▶ [PROBLEM STATEMENT] All records below are to be set down exactly, each character intact.

▶ [SUPPLIED DATA]
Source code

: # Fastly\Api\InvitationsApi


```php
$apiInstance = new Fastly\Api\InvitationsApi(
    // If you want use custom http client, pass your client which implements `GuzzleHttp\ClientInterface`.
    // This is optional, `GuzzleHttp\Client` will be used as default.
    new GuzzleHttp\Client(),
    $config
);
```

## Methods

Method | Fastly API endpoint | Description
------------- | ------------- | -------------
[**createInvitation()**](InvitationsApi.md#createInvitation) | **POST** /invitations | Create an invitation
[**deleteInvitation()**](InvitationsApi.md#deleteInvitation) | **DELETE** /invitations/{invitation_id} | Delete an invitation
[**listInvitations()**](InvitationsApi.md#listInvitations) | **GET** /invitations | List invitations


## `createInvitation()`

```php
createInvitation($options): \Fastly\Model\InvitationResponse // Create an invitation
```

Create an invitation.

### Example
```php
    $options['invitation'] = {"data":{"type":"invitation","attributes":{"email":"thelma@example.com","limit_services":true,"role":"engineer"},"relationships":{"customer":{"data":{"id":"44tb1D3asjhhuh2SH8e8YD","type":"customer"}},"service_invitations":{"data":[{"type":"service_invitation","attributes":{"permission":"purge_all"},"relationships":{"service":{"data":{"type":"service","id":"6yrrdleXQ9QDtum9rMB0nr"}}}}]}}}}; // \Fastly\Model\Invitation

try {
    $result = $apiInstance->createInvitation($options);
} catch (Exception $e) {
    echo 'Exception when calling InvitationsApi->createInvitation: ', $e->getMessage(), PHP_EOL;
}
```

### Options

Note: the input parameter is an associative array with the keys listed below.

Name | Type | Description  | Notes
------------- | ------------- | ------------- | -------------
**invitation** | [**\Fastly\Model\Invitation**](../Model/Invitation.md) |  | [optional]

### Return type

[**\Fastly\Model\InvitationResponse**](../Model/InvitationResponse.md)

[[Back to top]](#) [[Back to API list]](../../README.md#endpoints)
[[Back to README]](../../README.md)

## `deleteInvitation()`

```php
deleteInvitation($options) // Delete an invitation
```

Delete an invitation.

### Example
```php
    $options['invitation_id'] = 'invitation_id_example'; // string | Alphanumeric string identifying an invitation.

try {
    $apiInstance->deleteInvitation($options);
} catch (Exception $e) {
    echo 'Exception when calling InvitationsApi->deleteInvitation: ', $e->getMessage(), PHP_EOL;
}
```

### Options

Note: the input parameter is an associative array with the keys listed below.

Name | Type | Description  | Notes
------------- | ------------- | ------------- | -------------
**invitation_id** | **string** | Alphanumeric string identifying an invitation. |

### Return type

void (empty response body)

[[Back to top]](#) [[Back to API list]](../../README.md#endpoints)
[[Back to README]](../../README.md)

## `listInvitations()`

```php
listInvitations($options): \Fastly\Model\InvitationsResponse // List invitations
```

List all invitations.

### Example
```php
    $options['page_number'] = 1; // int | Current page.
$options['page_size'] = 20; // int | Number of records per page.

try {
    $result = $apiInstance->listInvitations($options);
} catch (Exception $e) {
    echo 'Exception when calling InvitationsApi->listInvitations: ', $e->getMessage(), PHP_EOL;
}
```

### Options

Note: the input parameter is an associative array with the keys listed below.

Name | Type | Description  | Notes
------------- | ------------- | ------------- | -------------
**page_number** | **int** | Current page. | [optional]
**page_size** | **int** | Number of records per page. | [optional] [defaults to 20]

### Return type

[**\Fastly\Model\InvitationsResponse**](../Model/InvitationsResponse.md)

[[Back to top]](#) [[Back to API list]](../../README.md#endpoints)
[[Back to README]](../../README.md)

▶ [TASK ANSWER]
Source code

: # Fastly\Api\InvitationsApi


```php
$apiInstance = new Fastly\Api\InvitationsApi(
    // If you want use custom http client, pass your client which implements `GuzzleHttp\ClientInterface`.
    // This is optional, `GuzzleHttp\Client` will be used as default.
    new GuzzleHttp\Client(),
    $config
);
```

## Methods

Method | Fastly API endpoint | Description
------------- | ------------- | -------------
[**createInvitation()**](InvitationsApi.md#createInvitation) | **POST** /invitations | Create an invitation
[**deleteInvitation()**](InvitationsApi.md#deleteInvitation) | **DELETE** /invitations/{invitation_id} | Delete an invitation
[**listInvitations()**](InvitationsApi.md#listInvitations) | **GET** /invitations | List invitations


## `createInvitation()`

```php
createInvitation($options): \Fastly\Model\InvitationResponse // Create an invitation
```

Create an invitation.

### Example
```php
    $options['invitation'] = {"data":{"type":"invitation","attributes":{"email":"thelma@example.com","limit_services":true,"role":"engineer"},"relationships":{"customer":{"data":{"id":"44tb1D3asjhhuh2SH8e8YD","type":"customer"}},"service_invitations":{"data":[{"type":"service_invitation","attributes":{"permission":"purge_all"},"relationships":{"service":{"data":{"type":"service","id":"6yrrdleXQ9QDtum9rMB0nr"}}}}]}}}}; // \Fastly\Model\Invitation

try {
    $result = $apiInstance->createInvitation($options);
} catch (Exception $e) {
    echo 'Exception when calling InvitationsApi->createInvitation: ', $e->getMessage(), PHP_EOL;
}
```

### Options

Note: the input parameter is an associative array with the keys listed below.

Name | Type | Description  | Notes
------------- | ------------- | ------------- | -------------
**invitation** | [**\Fastly\Model\Invitation**](../Model/Invitation.md) |  | [optional]

### Return type

[**\Fastly\Model\InvitationResponse**](../Model/InvitationResponse.md)

[[Back to top]](#) [[Back to API list]](../../README.md#endpoints)
[[Back to README]](../../README.md)

## `deleteInvitation()`

```php
deleteInvitation($options) // Delete an invitation
```

Delete an invitation.

### Example
```php
    $options['invitation_id'] = 'invitation_id_example'; // string | Alphanumeric string identifying an invitation.

try {
    $apiInstance->deleteInvitation($options);
} catch (Exception $e) {
    echo 'Exception when calling InvitationsApi->deleteInvitation: ', $e->getMessage(), PHP_EOL;
}
```

### Options

Note: the input parameter is an associative array with the keys listed below.

Name | Type | Description  | Notes
------------- | ------------- | ------------- | -------------
**invitation_id** | **string** | Alphanumeric string identifying an invitation. |

### Return type

void (empty response body)

[[Back to top]](#) [[Back to API list]](../../README.md#endpoints)
[[Back to README]](../../README.md)

## `listInvitations()`

```php
listInvitations($options): \Fastly\Model\InvitationsResponse // List invitations
```

List all invitations.

### Example
```php
    $options['page_number'] = 1; // int | Current page.
$options['page_size'] = 20; // int | Number of records per page.

try {
    $result = $apiInstance->listInvitations($options);
} catch (Exception $e) {
    echo 'Exception when calling InvitationsApi->listInvitations: ', $e->getMessage(), PHP_EOL;
}
```

### Options

Note: the input parameter is an associative array with the keys listed below.

Name | Type | Description  | Notes
------------- | ------------- | ------------- | -------------
**page_number** | **int** | Current page. | [optional]
**page_size** | **int** | Number of records per page. | [optional] [defaults to 20]

### Return type

[**\Fastly\Model\InvitationsResponse**](../Model/InvitationsResponse.md)

[[Back to top]](#) [[Back to API list]](../../README.md#endpoints)
[[Back to README]](../../README.md)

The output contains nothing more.